If we want primary wait for majority of nodes to replicate the data before providing an acknowledgement, we can use {w: majority}. Notice that it takes more time than {w: 1} due to replication lag but mode durable to ensure vital writes are majority committed.
There is also a fire & forget {w: 0} that does not request an acknowledgement, which is fastest but obviously least durable. An example may be an IoT device sending non vital frequent data, if loosing some wont be a problem.
In a 3 node MongoDB replica set, valid writeConcerns will be:
- {w: 0}
- {w: 1}
- {w: majority}
Basic Updates
Two operations for updating are updateOne() and updateMany(). Notice that updateOne() will update the first document that it finds in the collection.
Joins
joins are used to combine collections of data $lookup. Compass may be used to create aggregations and then exporting into applications native language (node, java, python3, c#).
$match {year: {“$gte” : 1980, “$lt”: 1990}}
$lookup {from: “comments”, let: {“id”: “$_id”}, pipeline : [{“match”: {“$expr”: {“$eq”: [“$movie_id”: “$$id”]}}}, {“$count” : “count”}], as: “movie_comments”}
from field is joining from. let allows us to declare variables in pipeline, referring to document fields in our source collection.

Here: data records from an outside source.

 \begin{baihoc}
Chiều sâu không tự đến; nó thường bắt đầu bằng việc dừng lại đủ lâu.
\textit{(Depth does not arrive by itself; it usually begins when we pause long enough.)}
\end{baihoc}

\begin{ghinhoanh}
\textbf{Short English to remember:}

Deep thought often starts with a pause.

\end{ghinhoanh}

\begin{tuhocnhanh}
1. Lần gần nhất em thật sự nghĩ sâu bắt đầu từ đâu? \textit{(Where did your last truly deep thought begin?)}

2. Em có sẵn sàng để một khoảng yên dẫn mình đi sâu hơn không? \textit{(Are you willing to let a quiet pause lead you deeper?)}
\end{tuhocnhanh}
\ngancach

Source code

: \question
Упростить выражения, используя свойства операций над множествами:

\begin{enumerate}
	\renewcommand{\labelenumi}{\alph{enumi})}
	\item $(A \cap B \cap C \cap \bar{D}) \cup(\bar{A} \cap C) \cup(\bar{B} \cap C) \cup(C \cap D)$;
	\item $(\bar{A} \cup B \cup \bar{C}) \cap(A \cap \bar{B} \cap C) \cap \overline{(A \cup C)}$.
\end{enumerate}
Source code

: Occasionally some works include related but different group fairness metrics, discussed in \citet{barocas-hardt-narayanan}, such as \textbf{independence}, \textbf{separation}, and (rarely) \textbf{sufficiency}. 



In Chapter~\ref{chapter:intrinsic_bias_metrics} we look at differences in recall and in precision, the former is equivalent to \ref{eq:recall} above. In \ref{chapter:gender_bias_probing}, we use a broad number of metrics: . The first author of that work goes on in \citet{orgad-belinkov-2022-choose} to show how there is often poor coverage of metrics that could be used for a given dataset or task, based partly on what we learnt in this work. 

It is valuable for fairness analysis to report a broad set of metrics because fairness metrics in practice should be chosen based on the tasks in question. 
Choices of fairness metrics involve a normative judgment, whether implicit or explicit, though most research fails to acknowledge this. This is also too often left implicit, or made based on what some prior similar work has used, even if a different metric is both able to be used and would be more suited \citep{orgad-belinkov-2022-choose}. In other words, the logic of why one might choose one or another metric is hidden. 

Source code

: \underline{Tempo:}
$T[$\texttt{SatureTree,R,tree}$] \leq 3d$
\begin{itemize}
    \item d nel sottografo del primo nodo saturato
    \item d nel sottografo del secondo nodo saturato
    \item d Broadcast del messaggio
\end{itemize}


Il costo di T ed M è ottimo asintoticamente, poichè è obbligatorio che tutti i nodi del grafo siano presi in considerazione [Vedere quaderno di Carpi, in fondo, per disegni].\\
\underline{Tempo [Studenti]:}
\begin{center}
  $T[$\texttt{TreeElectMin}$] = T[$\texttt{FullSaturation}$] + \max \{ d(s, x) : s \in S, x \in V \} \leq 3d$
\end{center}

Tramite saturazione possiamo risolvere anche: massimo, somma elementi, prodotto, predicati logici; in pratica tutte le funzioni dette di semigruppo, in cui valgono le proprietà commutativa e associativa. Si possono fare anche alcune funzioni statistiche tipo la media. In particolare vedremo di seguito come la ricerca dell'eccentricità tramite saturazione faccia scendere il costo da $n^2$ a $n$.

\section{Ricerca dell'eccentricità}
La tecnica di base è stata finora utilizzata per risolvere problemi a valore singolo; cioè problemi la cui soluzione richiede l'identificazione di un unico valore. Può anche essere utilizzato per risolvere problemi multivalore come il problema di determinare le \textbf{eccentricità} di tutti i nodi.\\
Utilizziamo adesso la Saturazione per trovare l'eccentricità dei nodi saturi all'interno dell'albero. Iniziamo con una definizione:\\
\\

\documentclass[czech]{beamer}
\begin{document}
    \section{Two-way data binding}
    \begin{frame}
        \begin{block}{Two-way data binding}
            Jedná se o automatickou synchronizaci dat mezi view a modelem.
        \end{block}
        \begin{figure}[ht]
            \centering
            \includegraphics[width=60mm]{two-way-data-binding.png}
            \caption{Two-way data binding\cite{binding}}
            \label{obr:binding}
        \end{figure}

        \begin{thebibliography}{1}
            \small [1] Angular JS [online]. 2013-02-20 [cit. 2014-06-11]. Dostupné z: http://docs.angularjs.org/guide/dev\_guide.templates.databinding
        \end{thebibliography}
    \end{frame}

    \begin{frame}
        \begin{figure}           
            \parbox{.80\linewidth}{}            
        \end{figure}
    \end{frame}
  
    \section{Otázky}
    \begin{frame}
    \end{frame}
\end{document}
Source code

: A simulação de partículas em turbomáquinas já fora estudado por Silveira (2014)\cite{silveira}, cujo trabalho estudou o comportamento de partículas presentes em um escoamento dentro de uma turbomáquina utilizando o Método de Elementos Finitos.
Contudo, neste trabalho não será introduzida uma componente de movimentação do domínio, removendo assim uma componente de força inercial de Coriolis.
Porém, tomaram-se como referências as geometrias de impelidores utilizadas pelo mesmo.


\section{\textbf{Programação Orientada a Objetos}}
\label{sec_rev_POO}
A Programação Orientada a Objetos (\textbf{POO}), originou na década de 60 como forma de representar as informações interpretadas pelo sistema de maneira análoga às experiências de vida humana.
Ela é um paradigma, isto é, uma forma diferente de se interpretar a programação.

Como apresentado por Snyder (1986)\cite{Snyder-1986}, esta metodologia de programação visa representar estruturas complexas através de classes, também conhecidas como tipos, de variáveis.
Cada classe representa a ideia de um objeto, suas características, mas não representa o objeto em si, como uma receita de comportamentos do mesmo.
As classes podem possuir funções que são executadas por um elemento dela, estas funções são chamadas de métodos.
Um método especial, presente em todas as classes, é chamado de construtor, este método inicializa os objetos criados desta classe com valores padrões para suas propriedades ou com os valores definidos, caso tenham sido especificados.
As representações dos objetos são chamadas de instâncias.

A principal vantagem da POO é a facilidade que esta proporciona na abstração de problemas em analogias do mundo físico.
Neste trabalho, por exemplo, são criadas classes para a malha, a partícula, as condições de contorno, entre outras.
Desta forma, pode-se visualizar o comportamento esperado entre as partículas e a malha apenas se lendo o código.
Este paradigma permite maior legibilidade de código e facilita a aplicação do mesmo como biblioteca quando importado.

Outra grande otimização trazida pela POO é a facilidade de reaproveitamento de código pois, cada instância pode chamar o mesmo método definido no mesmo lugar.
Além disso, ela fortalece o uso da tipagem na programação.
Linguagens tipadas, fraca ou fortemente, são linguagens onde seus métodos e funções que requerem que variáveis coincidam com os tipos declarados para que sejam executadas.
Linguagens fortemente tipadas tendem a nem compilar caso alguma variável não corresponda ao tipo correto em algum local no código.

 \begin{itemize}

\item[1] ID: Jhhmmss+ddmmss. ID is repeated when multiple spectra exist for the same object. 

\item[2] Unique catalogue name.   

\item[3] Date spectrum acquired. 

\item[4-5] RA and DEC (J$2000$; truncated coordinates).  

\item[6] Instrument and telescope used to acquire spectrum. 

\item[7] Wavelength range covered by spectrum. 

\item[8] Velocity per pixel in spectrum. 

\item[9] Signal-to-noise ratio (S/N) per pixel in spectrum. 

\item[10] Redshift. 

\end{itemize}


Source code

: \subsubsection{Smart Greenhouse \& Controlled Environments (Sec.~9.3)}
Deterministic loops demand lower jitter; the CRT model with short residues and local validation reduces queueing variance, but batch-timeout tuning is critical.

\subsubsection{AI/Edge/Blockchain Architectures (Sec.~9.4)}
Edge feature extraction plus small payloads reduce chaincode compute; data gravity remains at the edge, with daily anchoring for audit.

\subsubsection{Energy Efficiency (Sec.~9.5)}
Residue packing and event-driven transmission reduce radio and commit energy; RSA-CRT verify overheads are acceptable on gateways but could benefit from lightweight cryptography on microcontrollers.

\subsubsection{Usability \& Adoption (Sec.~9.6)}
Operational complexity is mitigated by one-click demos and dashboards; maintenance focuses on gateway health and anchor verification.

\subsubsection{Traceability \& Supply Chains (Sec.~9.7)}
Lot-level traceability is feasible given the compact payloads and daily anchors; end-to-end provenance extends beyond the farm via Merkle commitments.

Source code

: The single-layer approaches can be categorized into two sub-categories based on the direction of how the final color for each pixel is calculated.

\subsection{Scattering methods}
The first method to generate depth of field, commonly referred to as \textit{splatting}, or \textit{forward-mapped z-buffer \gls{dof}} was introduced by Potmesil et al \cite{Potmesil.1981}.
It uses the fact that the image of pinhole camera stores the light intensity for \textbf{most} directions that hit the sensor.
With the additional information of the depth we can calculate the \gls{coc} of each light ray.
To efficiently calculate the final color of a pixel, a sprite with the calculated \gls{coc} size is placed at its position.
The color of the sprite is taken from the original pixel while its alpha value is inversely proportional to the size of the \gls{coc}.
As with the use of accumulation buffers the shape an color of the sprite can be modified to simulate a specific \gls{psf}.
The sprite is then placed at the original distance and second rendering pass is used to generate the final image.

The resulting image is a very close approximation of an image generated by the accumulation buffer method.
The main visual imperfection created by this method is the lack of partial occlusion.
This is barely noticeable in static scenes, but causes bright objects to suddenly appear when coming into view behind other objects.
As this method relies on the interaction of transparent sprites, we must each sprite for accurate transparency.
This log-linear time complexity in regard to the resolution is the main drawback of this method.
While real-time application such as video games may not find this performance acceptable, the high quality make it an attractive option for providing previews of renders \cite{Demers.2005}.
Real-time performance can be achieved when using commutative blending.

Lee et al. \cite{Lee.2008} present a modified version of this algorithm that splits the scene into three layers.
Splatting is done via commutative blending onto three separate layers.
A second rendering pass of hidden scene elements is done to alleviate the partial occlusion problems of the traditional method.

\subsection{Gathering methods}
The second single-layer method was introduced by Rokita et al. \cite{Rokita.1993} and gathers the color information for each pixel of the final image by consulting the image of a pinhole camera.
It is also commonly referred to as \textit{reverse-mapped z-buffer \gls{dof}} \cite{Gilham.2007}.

At the end we will have movie_comments array that will have all comments of the movie
Basic Deletes
deleteOne() / delteMany() performs delete counterpart of updateOne() / updateMany(). They change collection data, update indexes and corresponding entries will be added to oplog. Oplog is responsible from replication inside replica set. Remember that deleteOne() will delete the first document it finds in natural order (order in which documents were inserted). deleteMany() deletes all documents that meet predicate.
Chapter #3 Admin Backend
This chapter covers topics:
- read concerns
- join collections using expressive $lookup
- perform bulk operations
- clean data
Read concerns
Relates to getting sure on how many nodes are involved in db operation before getting an acknowledgement. Read concerns represents different level of isolation about consistent view of the database, and how consistent we would like the nodes to be. There may appear instances where a data is tried to read without being written to all nodes in db.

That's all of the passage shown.